Workers harvest strawberries in Cape Elizabeth in 2022. Gov. Mills vetoed a bill that would have legally defined farmworkers as “employees,” making them eligible for the state minimum wage of $13.80 per hour. Derek Davis/Staff Photographer

Now, the governor has called for a committee to develop and pass a minimum wage for farmworkers. Given her recent actions, we fear the result will be a further watered-down bill that again relegates farmworkers to second-class status.

The vetoed bill had been discussed at length in several hours-long stakeholder meetings convened by the governor’s administration, and advocates had made major concessions to tailor the bill to what we understood the governor would allow to become law. These concessions included maintaining farmworkers’ prohibition from basic labor laws including the right to collective bargaining, overtime pay or even to discuss one’s working conditions without fear of retaliation.

Despite these attempts at compromise and support from many farmers across the state, for the second time in as many years, Gov. Mills vetoed a bill that would have extended a small fraction of the rights farmworkers have been denied for decades.

As elsewhere across our country, Maine’s farms employ a disproportionately large share of Latino, Black and Indigenous workers. Since the New Deal era, when federal legislation enshrining labor rights left out agricultural and domestic workers – at a time when more than half of Black workers were employed in those sectors – farmworkers have toiled without even the most basic protections. To this day, farmworkers can be fired for talking about their working conditions or attempting to organize a union. Decades after it was passed, the Fair Labor Standards Act was amended to cover farmworkers under the federal minimum wage but maintained their exclusion from overtime pay and other basic rights. To this day, with the federal minimum wage unchanged since 2009, farmworkers in Maine can legally be paid as low as $7.25 per hour.

It is therefore no surprise that farmworkers in Maine are much more likely than others to live in poverty – about one-quarter of Maine farmhands live in poverty, a rate more than four times as high as other Maine workers.

In addition to having to pay Maine’s minimum wage, the farm lobby objected to provisions that would allow workers to choose not to work more than 80 hours per week for two weeks straight. We should all agree that workers in Maine, without exception, deserve the freedom to choose whether to stop working after putting in 160 hours in two weeks. With this veto, Gov. Mills sided with industry lobbyists who do not.
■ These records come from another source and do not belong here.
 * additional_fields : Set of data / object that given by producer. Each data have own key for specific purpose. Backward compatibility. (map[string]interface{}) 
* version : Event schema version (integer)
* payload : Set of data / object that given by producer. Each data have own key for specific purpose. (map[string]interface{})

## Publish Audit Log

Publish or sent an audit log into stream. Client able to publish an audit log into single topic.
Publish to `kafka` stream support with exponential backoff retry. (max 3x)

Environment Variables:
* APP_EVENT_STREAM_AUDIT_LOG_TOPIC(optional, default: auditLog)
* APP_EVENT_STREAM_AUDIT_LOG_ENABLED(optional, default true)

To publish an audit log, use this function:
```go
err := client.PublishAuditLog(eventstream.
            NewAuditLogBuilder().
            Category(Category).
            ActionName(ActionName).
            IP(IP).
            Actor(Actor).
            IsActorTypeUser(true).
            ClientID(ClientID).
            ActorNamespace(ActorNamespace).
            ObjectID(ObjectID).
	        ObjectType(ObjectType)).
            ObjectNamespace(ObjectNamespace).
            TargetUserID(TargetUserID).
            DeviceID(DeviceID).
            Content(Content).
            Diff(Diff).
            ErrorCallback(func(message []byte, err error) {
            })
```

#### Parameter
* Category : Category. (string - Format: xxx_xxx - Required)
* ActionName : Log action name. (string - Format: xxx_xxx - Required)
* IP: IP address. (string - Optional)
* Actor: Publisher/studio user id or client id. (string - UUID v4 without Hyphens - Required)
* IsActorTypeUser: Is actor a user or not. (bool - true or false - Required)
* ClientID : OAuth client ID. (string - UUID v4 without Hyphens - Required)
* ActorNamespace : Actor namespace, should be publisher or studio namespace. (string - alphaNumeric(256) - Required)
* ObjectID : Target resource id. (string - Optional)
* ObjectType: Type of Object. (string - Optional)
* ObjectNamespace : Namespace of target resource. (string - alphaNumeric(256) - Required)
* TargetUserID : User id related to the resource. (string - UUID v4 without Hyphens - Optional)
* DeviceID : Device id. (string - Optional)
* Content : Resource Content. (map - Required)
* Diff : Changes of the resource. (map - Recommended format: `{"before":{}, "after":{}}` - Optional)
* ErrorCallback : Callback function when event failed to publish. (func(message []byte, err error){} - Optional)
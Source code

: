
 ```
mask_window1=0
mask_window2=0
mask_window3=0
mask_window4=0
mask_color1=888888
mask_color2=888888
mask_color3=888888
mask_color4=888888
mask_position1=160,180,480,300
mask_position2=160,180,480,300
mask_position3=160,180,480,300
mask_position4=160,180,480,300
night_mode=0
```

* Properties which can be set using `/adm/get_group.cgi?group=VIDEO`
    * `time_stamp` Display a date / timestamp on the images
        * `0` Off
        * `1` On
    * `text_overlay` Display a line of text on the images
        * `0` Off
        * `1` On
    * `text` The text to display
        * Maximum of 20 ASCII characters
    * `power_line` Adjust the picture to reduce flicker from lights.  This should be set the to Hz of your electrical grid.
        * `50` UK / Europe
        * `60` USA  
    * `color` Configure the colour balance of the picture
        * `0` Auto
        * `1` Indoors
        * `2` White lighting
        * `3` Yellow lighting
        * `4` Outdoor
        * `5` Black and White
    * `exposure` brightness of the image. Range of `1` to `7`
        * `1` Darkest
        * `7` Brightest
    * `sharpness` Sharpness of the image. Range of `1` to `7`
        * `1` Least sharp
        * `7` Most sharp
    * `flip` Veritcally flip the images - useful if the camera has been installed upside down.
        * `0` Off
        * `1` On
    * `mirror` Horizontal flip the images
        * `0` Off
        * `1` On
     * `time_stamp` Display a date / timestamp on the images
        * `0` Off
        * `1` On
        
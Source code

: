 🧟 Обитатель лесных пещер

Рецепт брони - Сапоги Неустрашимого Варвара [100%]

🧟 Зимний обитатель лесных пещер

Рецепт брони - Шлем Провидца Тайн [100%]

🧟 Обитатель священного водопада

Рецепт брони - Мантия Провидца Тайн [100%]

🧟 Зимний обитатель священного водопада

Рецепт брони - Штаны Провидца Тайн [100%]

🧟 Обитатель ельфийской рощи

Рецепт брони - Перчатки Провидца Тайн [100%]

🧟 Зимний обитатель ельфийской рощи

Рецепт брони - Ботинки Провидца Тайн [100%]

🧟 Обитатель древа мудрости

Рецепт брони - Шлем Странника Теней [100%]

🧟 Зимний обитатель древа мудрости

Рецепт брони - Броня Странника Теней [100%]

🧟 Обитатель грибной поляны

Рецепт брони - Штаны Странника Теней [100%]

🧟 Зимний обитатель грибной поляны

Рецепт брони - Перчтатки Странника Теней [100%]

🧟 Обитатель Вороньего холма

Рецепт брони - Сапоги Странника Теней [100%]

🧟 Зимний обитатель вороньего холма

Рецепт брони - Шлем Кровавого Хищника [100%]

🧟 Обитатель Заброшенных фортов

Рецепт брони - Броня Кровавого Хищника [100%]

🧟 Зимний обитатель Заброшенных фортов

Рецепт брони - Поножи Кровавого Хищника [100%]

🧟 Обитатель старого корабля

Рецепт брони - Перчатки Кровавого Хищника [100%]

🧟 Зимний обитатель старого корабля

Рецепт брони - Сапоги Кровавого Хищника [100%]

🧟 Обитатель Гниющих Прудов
Following her veto, the governor signed an executive order to re-form the stakeholders group to craft a minimum-wage policy for farmworkers. The problem is the bill she vetoed already included several concessions that undercut worker protections. We expect farm lobbyists will push to weaken things further, potentially seeking a lower minimum wage for farmworkers than the one covering all other workers; to allow low-wage child labor; to prohibit workers from discussing their working conditions, and to prevent them from choosing whether to work excessive overtime hours. Will the governor again go along with them? We will see.

This session’s bill represented a small step toward justice for those who do the back-breaking work that fuels our agricultural sector and feeds our state. These workers deserve more than the bare minimum, but even that was too much. As we continue working to advance farmworkers’ basic economic rights, we will not stop our efforts until everyone in our state can go to work with dignity.